Rolls-Royce Wraith

Rolls-Royce Wraith review

Performance & drive

Manufacturer price from:£253,430
Review continues below...

Performance & drive

What it’s like to drive, and how quiet it is

Press the dashboard-mounted starter button and the Wraith’s twin-turbo V12 engine stirs into life so smoothly and quietly you’ll barely notice. It’s a similar story when you pull away, because although the scenery starts to move, you remain wonderfully isolated from any engine noise or vibration.

Gearchanges are utterly seamless, and because the sat-nav system is linked with the transmission, it can read the road ahead to avoid unnecessary shifts and ensure you always stay in the right gear.

However, the Wraith changes character completely when you bury your right foot in the shag pile carpet; the engine bellows loudly and sends you hurtling towards the horizon at a breath-taking rate. In fact, the Wraith is so fast it’ll embarrass a Porsche Cayman in a straight line.
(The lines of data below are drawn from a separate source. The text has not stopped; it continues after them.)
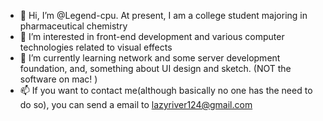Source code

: - 👋 Hi, I’m @Legend-cpu. At present, I am a college student majoring in pharmaceutical chemistry
- 👀 I’m interested in front-end development and various computer technologies related to visual effects
- 🌱 I’m currently learning network and some server development foundation, and, something about UI design and sketch. (NOT the software on mac! )
- 📫 If you want to contact me(although basically no one has the need to do so), you can send a email to lazyriver124@gmail.com

<!---
Legend-cpu/Legend-cpu is a ✨ special ✨ repository because its `README.md` (this file) appears on your GitHub profile.
You can click the Preview link to take a look at your changes.
--->
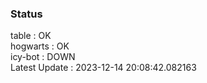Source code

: ### Status


table : OK  
hogwarts : OK  
icy-bot : DOWN  
Latest Update : 2023-12-14 20:08:42.082163
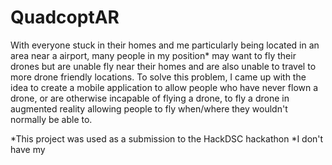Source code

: # QuadcoptAR

With everyone stuck in their homes and me particularly being located in an area near a airport, many people in my position* may want to fly their drones but are unable fly near their homes and are also unable to travel to more drone friendly locations. To solve this problem, I came up with the idea to create a mobile application to allow people who have never flown a drone, or are otherwise incapable of flying a drone, to fly a drone in augmented reality allowing people to fly when/where they wouldn't normally be able to.

*This project was used as a submission to the HackDSC hackathon
*I don't have my 
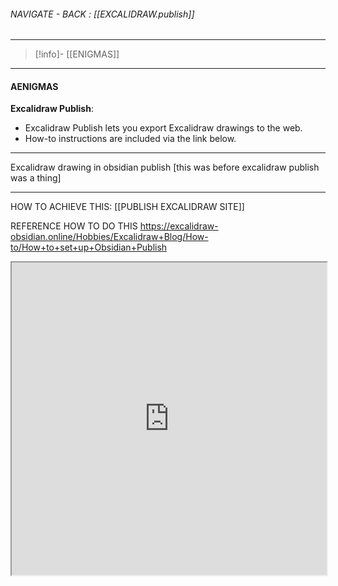 
###### NAVIGATE - BACK :  [[EXCALIDRAW.publish]]
----
>[!info]- [[ENIGMAS]]
-----
#### AENIGMAS



**Excalidraw Publish**:

- Excalidraw Publish lets you export Excalidraw drawings to the web.
- How-to instructions are included via the link below.

-----

Excalidraw drawing in obsidian publish
	[this was before excalidraw publish was a thing]

----

HOW TO ACHIEVE THIS:
[[PUBLISH EXCALIDRAW SITE]]

REFERENCE
	HOW TO DO THIS 
https://excalidraw-obsidian.online/Hobbies/Excalidraw+Blog/How-to/How+to+set+up+Obsidian+Publish
<iframe allowfullscreen src="https://excalidraw-obsidian.online/Hobbies/Excalidraw+Blog/How-to/How+to+set+up+Obsidian+Publish" width="100%" height="500" />


NEED THESES TWO FILES
- PUBLISH.CSS
- PUBLISH.JS


----

THIS GUYS VIDEO IS GOLD
	creator of this plugin [make sense lol]
- https://www.youtube.com/watch?v=JC1E-jeiWhI
>[!quote]- NARU
><iframe allowfullscreen src="https://www.youtube.com/embed/JC1E-jeiWhI" width="100%" height="500" />


------

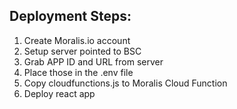## Deployment Steps:
1) Create Moralis.io account
2) Setup server pointed to BSC
3) Grab APP ID and URL from server
4) Place those in the .env file
5) Copy cloudfunctions.js to Moralis Cloud Function
6) Deploy react app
Come to a corner, though, and you’ll quickly realise this 2.4-tonne behemoth is no sports car. When you turn the wheel there’s a lengthy pause before the Wraith’s huge bonnet starts to point in the direction you want it to go, and then the rest of the car reluctantly follows.

Adopt a slow-in, fast-out approach and it’s possible to hustle the Wraith along a country road surprisingly quickly, but the inconsistently weighted steering and mushy brake pedal do put a solid barrier between you and any fun. The slow steering rack comes into its own in town, though, and is light enough to make threading the Wraith's enormous bulk through traffic a relatively painless experience.

This isn’t likely to bother potential suitors that much, because they’re far more likely to use the car to traverse continents on fast, mostly straight roads. With that in mind, though, the Wraith doesn’t ride quite as serenely as you might expect. It’s never uncomfortable, but fidgets around more than we’d like over minor imperfections. That’s a shame, because bigger bumps are smothered remarkably well.

Motorway refinement also leaves a little to be desired, because although the Wraith’s engine remains ghostly quiet at 70mph, its frameless side windows generate an annoying amount of wind noise.